Вчера вечером нежданный прилет Валички – прямо со службы. Приехала с целым ворохом расспросов и рассказов из области покупок для Мировича носильных одежд. Великодушное дитя мое, переполненное служебными делами и посылками писем Виктору, чудодейно еще возложила на себя одевальные заботы о моей старости. Пришлось вникать в это, что-то соображать. И болезненное опасение – неужели так затянулась жизнь, нужно еще обмундировываться для дома и для выходов. Жаль тратить деньги, скопленные летом, на “полушалки” для плеч, какие вращаются на диване, где пролеживаю день и ночь, – и редко, как что-то чуждое, облекающее меня за грехи всей жизни и за недостаток теперь необходимого смирения.
От близости Валичкиной – “лицом к лицу, рука с рукой”, хотя я физически от одежных тем устала, душевно стало “тише, легче, выше поднялось”. Все что-то из старых стихов выпрыгивает из памяти на кончик пера, когда берусь за тетрадку записей.
Когда Валичка ушла, Леонилла дала мне выпить “бехтеревку” – нервно-успокоительных капель – для того, чтобы заснуть – прошлые сутки были бессонные. И вчера “бехтеревка” не помогла – только к утру пришел сон. Раза три или четыре пробиралась, томясь бессонницей, в гостиную, смотреть на часы.
Вспоминала, как перед кончиной Надежда Сергеевна Бутова, артистка Художественного театра, когда я была с ней во время ее тяжкой болезни (туберкулез), говорила в пространство: – Уйдите от меня, ночи мои! Когда же вы уйдете от меня, ночи мои.
Запишу только события дня.
Письмо от Евгения Германовича, исполненное дружеских чувств. О свидании (он уже выздоровел) – у них, в субботу.
Приезд Ириса. Взялся дорогой Друг и дочь за мои пенсионные. Поедет завтра, куда нужно.
Отмена встречи с друзьями завтра у Веселовских. Вообще отмена – с моей стороны, решительная, “торжества”, собирания всех близких. Не могу. Милые спутники – беспутного Мировича на душевно-духовном житейском его пути решили ввиду отмены побывать завтра у меня хоть по одному и на самый краткий срок (Женечка, Валя, сестра Анна, Анна Дмитриевна, Си Михайлович). Очень глубоко и нежно растрогало мою старость их отношение. Но тем больше в памяти сердца, души и совести – память о скаредной в живых проявлениях, одичалой, заскорузлой в своих “драматических” переживаниях последних лет – всё, чем прегрешила я перед матерью моей Варварою. Лицо ее смотрит на меня со стола из овальной рамы с тем всепрощением, с каким несла все, чем я накопила свой грех, который за четверть столетия не могу искупить.
Очень тяжелый час московской жизни под здешним кровом.

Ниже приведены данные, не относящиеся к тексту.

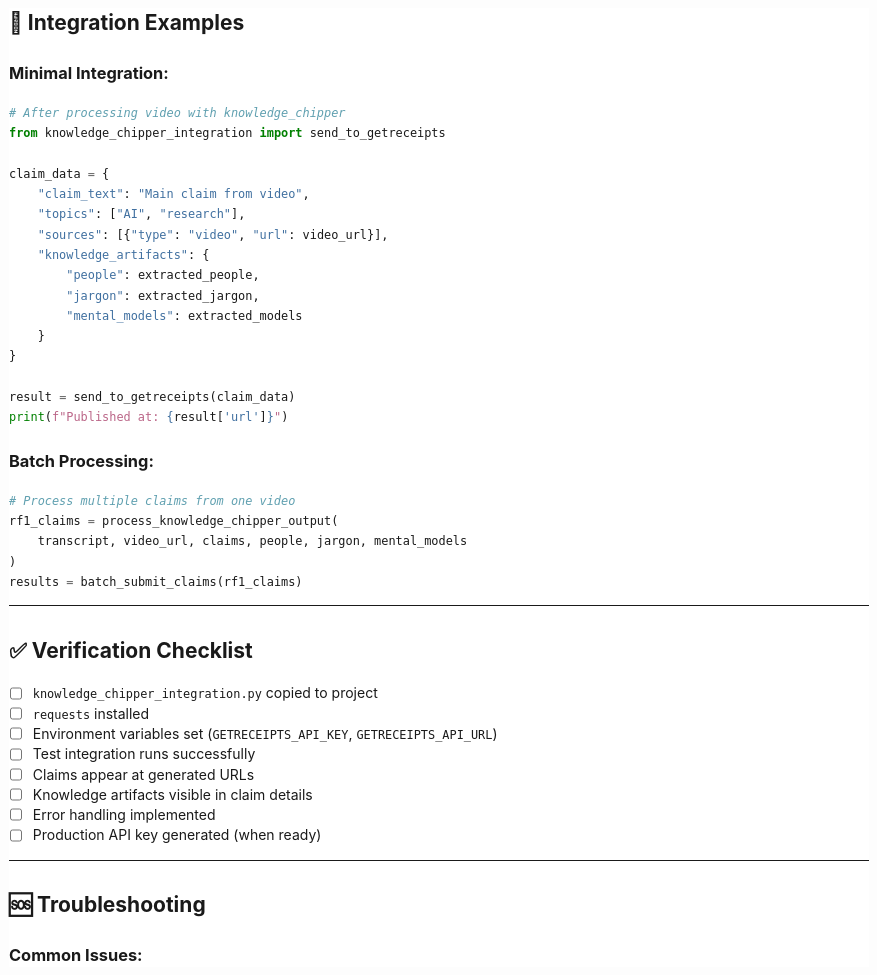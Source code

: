 
## 🎯 **Integration Examples**

### **Minimal Integration:**
```python
# After processing video with knowledge_chipper
from knowledge_chipper_integration import send_to_getreceipts

claim_data = {
    "claim_text": "Main claim from video",
    "topics": ["AI", "research"],
    "sources": [{"type": "video", "url": video_url}],
    "knowledge_artifacts": {
        "people": extracted_people,
        "jargon": extracted_jargon,
        "mental_models": extracted_models
    }
}

result = send_to_getreceipts(claim_data)
print(f"Published at: {result['url']}")
```

### **Batch Processing:**
```python
# Process multiple claims from one video
rf1_claims = process_knowledge_chipper_output(
    transcript, video_url, claims, people, jargon, mental_models
)
results = batch_submit_claims(rf1_claims)
```

---

## ✅ **Verification Checklist**

- [ ] `knowledge_chipper_integration.py` copied to project
- [ ] `requests` installed
- [ ] Environment variables set (`GETRECEIPTS_API_KEY`, `GETRECEIPTS_API_URL`)
- [ ] Test integration runs successfully
- [ ] Claims appear at generated URLs
- [ ] Knowledge artifacts visible in claim details
- [ ] Error handling implemented
- [ ] Production API key generated (when ready)

---

## 🆘 **Troubleshooting**

### **Common Issues:**
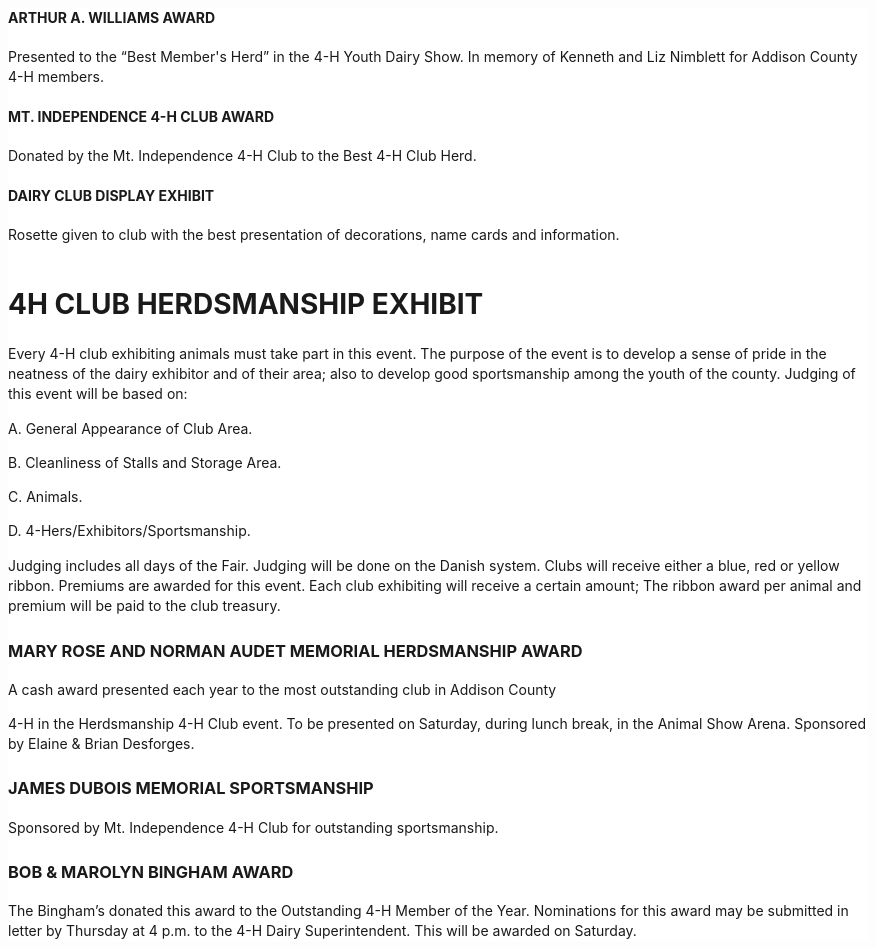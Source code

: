 #### ARTHUR A. WILLIAMS AWARD
Presented to the “Best Member's Herd” in the 4-H Youth Dairy Show. In memory of Kenneth
and Liz Nimblett for Addison County 4-H members.

#### MT. INDEPENDENCE 4-H CLUB AWARD
Donated by the Mt. Independence 4-H Club to the Best 4-H Club Herd.

#### DAIRY CLUB DISPLAY EXHIBIT
Rosette given to club with the best presentation of decorations, name cards and information.


# 4H CLUB HERDSMANSHIP EXHIBIT

Every 4-H club exhibiting animals must take part in this event. The purpose of the event is to
develop a sense of pride in the neatness of the dairy exhibitor and of their area; also to develop
good sportsmanship among the youth of the county. Judging of this event will be based on:

A. General Appearance of Club Area.

B. Cleanliness of Stalls and Storage Area.

C. Animals.

D. 4-Hers/Exhibitors/Sportsmanship.

Judging includes all days of the Fair. Judging will be done on the Danish system. Clubs will
receive either a blue, red or yellow ribbon. Premiums are awarded for this event. Each club
exhibiting will receive a certain amount; The ribbon award per animal and premium will be
paid to the club treasury.

### MARY ROSE AND NORMAN AUDET MEMORIAL HERDSMANSHIP AWARD

A cash award presented each year to the most outstanding club in Addison County

4-H in the Herdsmanship 4-H Club event. To be presented on Saturday, during lunch break, in
the Animal Show Arena. Sponsored by Elaine & Brian Desforges.

### JAMES DUBOIS MEMORIAL SPORTSMANSHIP
Sponsored by Mt. Independence 4-H Club for outstanding sportsmanship.

### BOB & MAROLYN BINGHAM AWARD

The Bingham’s donated this award to the Outstanding 4-H Member of the Year. Nominations for
this award may be submitted in letter by Thursday at 4 p.m. to the 4-H Dairy Superintendent. This
will be awarded on Saturday.



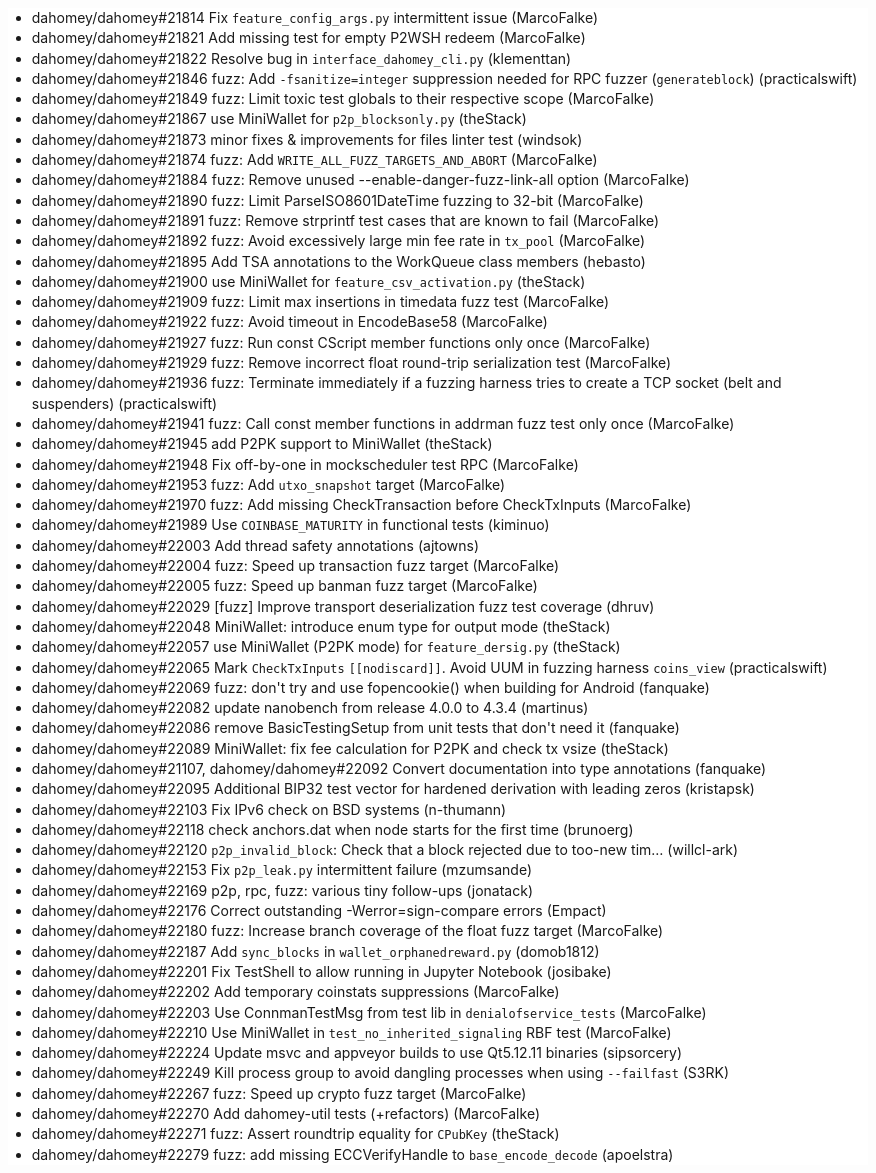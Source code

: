 - dahomey/dahomey#21814 Fix `feature_config_args.py` intermittent issue (MarcoFalke)
- dahomey/dahomey#21821 Add missing test for empty P2WSH redeem (MarcoFalke)
- dahomey/dahomey#21822 Resolve bug in `interface_dahomey_cli.py` (klementtan)
- dahomey/dahomey#21846 fuzz: Add `-fsanitize=integer` suppression needed for RPC fuzzer (`generateblock`) (practicalswift)
- dahomey/dahomey#21849 fuzz: Limit toxic test globals to their respective scope (MarcoFalke)
- dahomey/dahomey#21867 use MiniWallet for `p2p_blocksonly.py` (theStack)
- dahomey/dahomey#21873 minor fixes & improvements for files linter test (windsok)
- dahomey/dahomey#21874 fuzz: Add `WRITE_ALL_FUZZ_TARGETS_AND_ABORT` (MarcoFalke)
- dahomey/dahomey#21884 fuzz: Remove unused --enable-danger-fuzz-link-all option (MarcoFalke)
- dahomey/dahomey#21890 fuzz: Limit ParseISO8601DateTime fuzzing to 32-bit (MarcoFalke)
- dahomey/dahomey#21891 fuzz: Remove strprintf test cases that are known to fail (MarcoFalke)
- dahomey/dahomey#21892 fuzz: Avoid excessively large min fee rate in `tx_pool` (MarcoFalke)
- dahomey/dahomey#21895 Add TSA annotations to the WorkQueue class members (hebasto)
- dahomey/dahomey#21900 use MiniWallet for `feature_csv_activation.py` (theStack)
- dahomey/dahomey#21909 fuzz: Limit max insertions in timedata fuzz test (MarcoFalke)
- dahomey/dahomey#21922 fuzz: Avoid timeout in EncodeBase58 (MarcoFalke)
- dahomey/dahomey#21927 fuzz: Run const CScript member functions only once (MarcoFalke)
- dahomey/dahomey#21929 fuzz: Remove incorrect float round-trip serialization test (MarcoFalke)
- dahomey/dahomey#21936 fuzz: Terminate immediately if a fuzzing harness tries to create a TCP socket (belt and suspenders) (practicalswift)
- dahomey/dahomey#21941 fuzz: Call const member functions in addrman fuzz test only once (MarcoFalke)
- dahomey/dahomey#21945 add P2PK support to MiniWallet (theStack)
- dahomey/dahomey#21948 Fix off-by-one in mockscheduler test RPC (MarcoFalke)
- dahomey/dahomey#21953 fuzz: Add `utxo_snapshot` target (MarcoFalke)
- dahomey/dahomey#21970 fuzz: Add missing CheckTransaction before CheckTxInputs (MarcoFalke)
- dahomey/dahomey#21989 Use `COINBASE_MATURITY` in functional tests (kiminuo)
- dahomey/dahomey#22003 Add thread safety annotations (ajtowns)
- dahomey/dahomey#22004 fuzz: Speed up transaction fuzz target (MarcoFalke)
- dahomey/dahomey#22005 fuzz: Speed up banman fuzz target (MarcoFalke)
- dahomey/dahomey#22029 [fuzz] Improve transport deserialization fuzz test coverage (dhruv)
- dahomey/dahomey#22048 MiniWallet: introduce enum type for output mode (theStack)
- dahomey/dahomey#22057 use MiniWallet (P2PK mode) for `feature_dersig.py` (theStack)
- dahomey/dahomey#22065 Mark `CheckTxInputs` `[[nodiscard]]`. Avoid UUM in fuzzing harness `coins_view` (practicalswift)
- dahomey/dahomey#22069 fuzz: don't try and use fopencookie() when building for Android (fanquake)
- dahomey/dahomey#22082 update nanobench from release 4.0.0 to 4.3.4 (martinus)
- dahomey/dahomey#22086 remove BasicTestingSetup from unit tests that don't need it (fanquake)
- dahomey/dahomey#22089 MiniWallet: fix fee calculation for P2PK and check tx vsize (theStack)
- dahomey/dahomey#21107, dahomey/dahomey#22092 Convert documentation into type annotations (fanquake)
- dahomey/dahomey#22095 Additional BIP32 test vector for hardened derivation with leading zeros (kristapsk)
- dahomey/dahomey#22103 Fix IPv6 check on BSD systems (n-thumann)
- dahomey/dahomey#22118 check anchors.dat when node starts for the first time (brunoerg)
- dahomey/dahomey#22120 `p2p_invalid_block`: Check that a block rejected due to too-new tim… (willcl-ark)
- dahomey/dahomey#22153 Fix `p2p_leak.py` intermittent failure (mzumsande)
- dahomey/dahomey#22169 p2p, rpc, fuzz: various tiny follow-ups (jonatack)
- dahomey/dahomey#22176 Correct outstanding -Werror=sign-compare errors (Empact)
- dahomey/dahomey#22180 fuzz: Increase branch coverage of the float fuzz target (MarcoFalke)
- dahomey/dahomey#22187 Add `sync_blocks` in `wallet_orphanedreward.py` (domob1812)
- dahomey/dahomey#22201 Fix TestShell to allow running in Jupyter Notebook (josibake)
- dahomey/dahomey#22202 Add temporary coinstats suppressions (MarcoFalke)
- dahomey/dahomey#22203 Use ConnmanTestMsg from test lib in `denialofservice_tests` (MarcoFalke)
- dahomey/dahomey#22210 Use MiniWallet in `test_no_inherited_signaling` RBF test (MarcoFalke)
- dahomey/dahomey#22224 Update msvc and appveyor builds to use Qt5.12.11 binaries (sipsorcery)
- dahomey/dahomey#22249 Kill process group to avoid dangling processes when using `--failfast` (S3RK)
- dahomey/dahomey#22267 fuzz: Speed up crypto fuzz target (MarcoFalke)
- dahomey/dahomey#22270 Add dahomey-util tests (+refactors) (MarcoFalke)
- dahomey/dahomey#22271 fuzz: Assert roundtrip equality for `CPubKey` (theStack)
- dahomey/dahomey#22279 fuzz: add missing ECCVerifyHandle to `base_encode_decode` (apoelstra)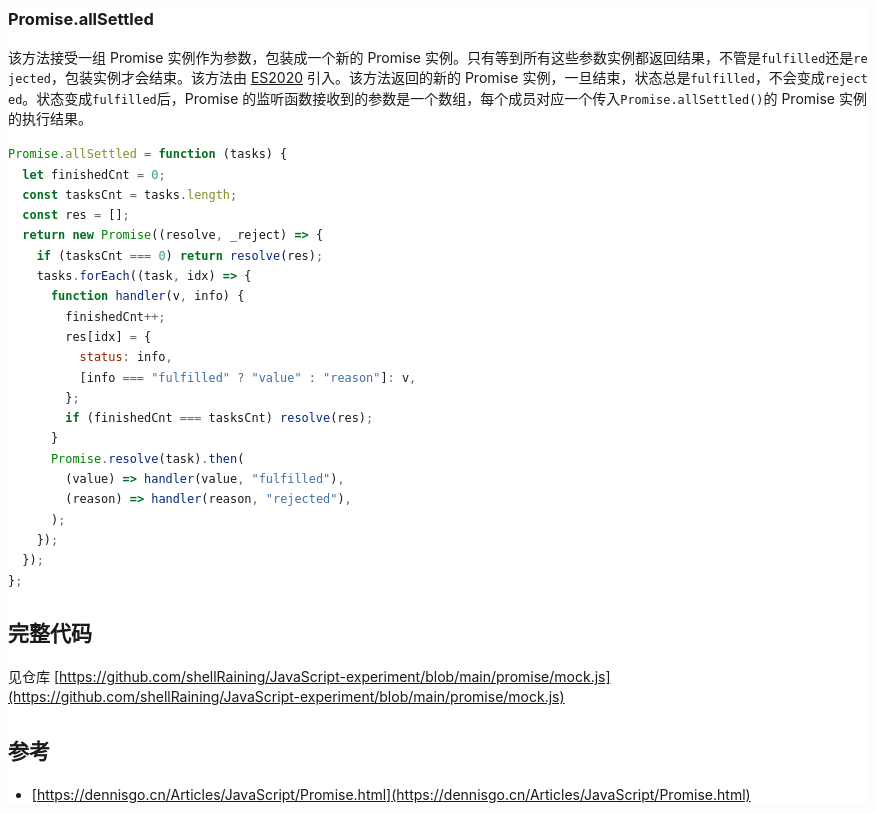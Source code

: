### Promise.allSettled

该方法接受一组 Promise 实例作为参数，包装成一个新的 Promise 实例。只有等到所有这些参数实例都返回结果，不管是`fulfilled`还是`rejected`，包装实例才会结束。该方法由 [ES2020](https://github.com/tc39/proposal-promise-allSettled) 引入。该方法返回的新的 Promise 实例，一旦结束，状态总是`fulfilled`，不会变成`rejected`。状态变成`fulfilled`后，Promise 的监听函数接收到的参数是一个数组，每个成员对应一个传入`Promise.allSettled()`的 Promise 实例的执行结果。

```javascript
Promise.allSettled = function (tasks) {
  let finishedCnt = 0;
  const tasksCnt = tasks.length;
  const res = [];
  return new Promise((resolve, _reject) => {
    if (tasksCnt === 0) return resolve(res);
    tasks.forEach((task, idx) => {
      function handler(v, info) {
        finishedCnt++;
        res[idx] = {
          status: info,
          [info === "fulfilled" ? "value" : "reason"]: v,
        };
        if (finishedCnt === tasksCnt) resolve(res);
      }
      Promise.resolve(task).then(
        (value) => handler(value, "fulfilled"),
        (reason) => handler(reason, "rejected"),
      );
    });
  });
};
```

## 完整代码

见仓库 [https://github.com/shellRaining/JavaScript-experiment/blob/main/promise/mock.js](https://github.com/shellRaining/JavaScript-experiment/blob/main/promise/mock.js)

## 参考

- [https://dennisgo.cn/Articles/JavaScript/Promise.html](https://dennisgo.cn/Articles/JavaScript/Promise.html)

2 часа тому назад вспышка нервов, общей усталости друг от друга, с прибавкой издревле нашего жития всегда так же внезапно действовавшей в нас “разности типов”. Той, которая в дни нашего пребывания полвека тому назад в “осколке” партии Народной Воли заставила нашу Улиту, чудесного педагога, воспитателя в партийной дисциплине, разъединить нас во вверенной ей группе новопринятых партийцев. Вот сейчас я даже не вспомню, из-за чего мы обе (!) с Леониллой впали в такой тон общения (что-то по поводу газеты, кажется), что у нее вырвались слова очень громким и гневным тоном:
О, Господи, пошли Твой мир
в озлобленные души!
Озлобления, злобы – как желания зла и – даже просто “невидения, неслышания, забвения” у меня, по крайней мере, совсем в сторону Леониллы нет. И очень мне ее сейчас жалко. Но есть (как и у нее) – наболевшее желание отдельной, своей комнаты. И ясно сейчас вижу, как ей со мной по существу чуждо, непонятно. И сколько еще с ее стороны было проявлено “терпения и смирения”, которое у меня – как раз в нужную минуту – улетело куда-то, как сгоревший лист папиросной бумаги.